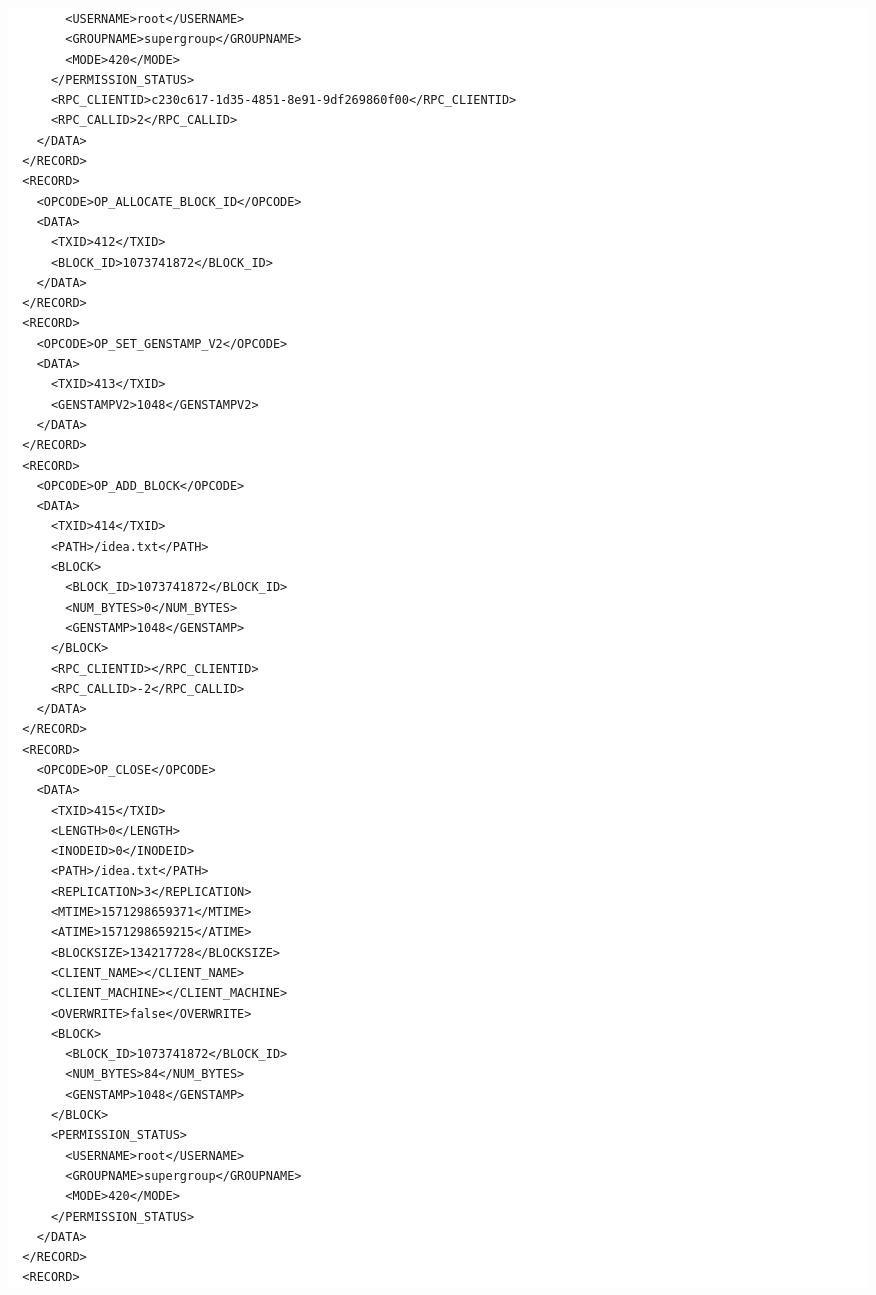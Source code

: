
 ```
        <USERNAME>root</USERNAME>
        <GROUPNAME>supergroup</GROUPNAME>
        <MODE>420</MODE>
      </PERMISSION_STATUS>
      <RPC_CLIENTID>c230c617-1d35-4851-8e91-9df269860f00</RPC_CLIENTID>
      <RPC_CALLID>2</RPC_CALLID>
    </DATA>
  </RECORD>
  <RECORD>
    <OPCODE>OP_ALLOCATE_BLOCK_ID</OPCODE>
    <DATA>
      <TXID>412</TXID>
      <BLOCK_ID>1073741872</BLOCK_ID>
    </DATA>
  </RECORD>
  <RECORD>
    <OPCODE>OP_SET_GENSTAMP_V2</OPCODE>
    <DATA>
      <TXID>413</TXID>
      <GENSTAMPV2>1048</GENSTAMPV2>
    </DATA>
  </RECORD>
  <RECORD>
    <OPCODE>OP_ADD_BLOCK</OPCODE>
    <DATA>
      <TXID>414</TXID>
      <PATH>/idea.txt</PATH>
      <BLOCK>
        <BLOCK_ID>1073741872</BLOCK_ID>
        <NUM_BYTES>0</NUM_BYTES>
        <GENSTAMP>1048</GENSTAMP>
      </BLOCK>
      <RPC_CLIENTID></RPC_CLIENTID>
      <RPC_CALLID>-2</RPC_CALLID>
    </DATA>
  </RECORD>
  <RECORD>
    <OPCODE>OP_CLOSE</OPCODE>
    <DATA>
      <TXID>415</TXID>
      <LENGTH>0</LENGTH>
      <INODEID>0</INODEID>
      <PATH>/idea.txt</PATH>
      <REPLICATION>3</REPLICATION>
      <MTIME>1571298659371</MTIME>
      <ATIME>1571298659215</ATIME>
      <BLOCKSIZE>134217728</BLOCKSIZE>
      <CLIENT_NAME></CLIENT_NAME>
      <CLIENT_MACHINE></CLIENT_MACHINE>
      <OVERWRITE>false</OVERWRITE>
      <BLOCK>
        <BLOCK_ID>1073741872</BLOCK_ID>
        <NUM_BYTES>84</NUM_BYTES>
        <GENSTAMP>1048</GENSTAMP>
      </BLOCK>
      <PERMISSION_STATUS>
        <USERNAME>root</USERNAME>
        <GROUPNAME>supergroup</GROUPNAME>
        <MODE>420</MODE>
      </PERMISSION_STATUS>
    </DATA>
  </RECORD>
  <RECORD>
```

==*==

▶ **Your goal**: Give the number of lines in this material that include the string "OPCODE", with no other text.

▶ **Your response**: 4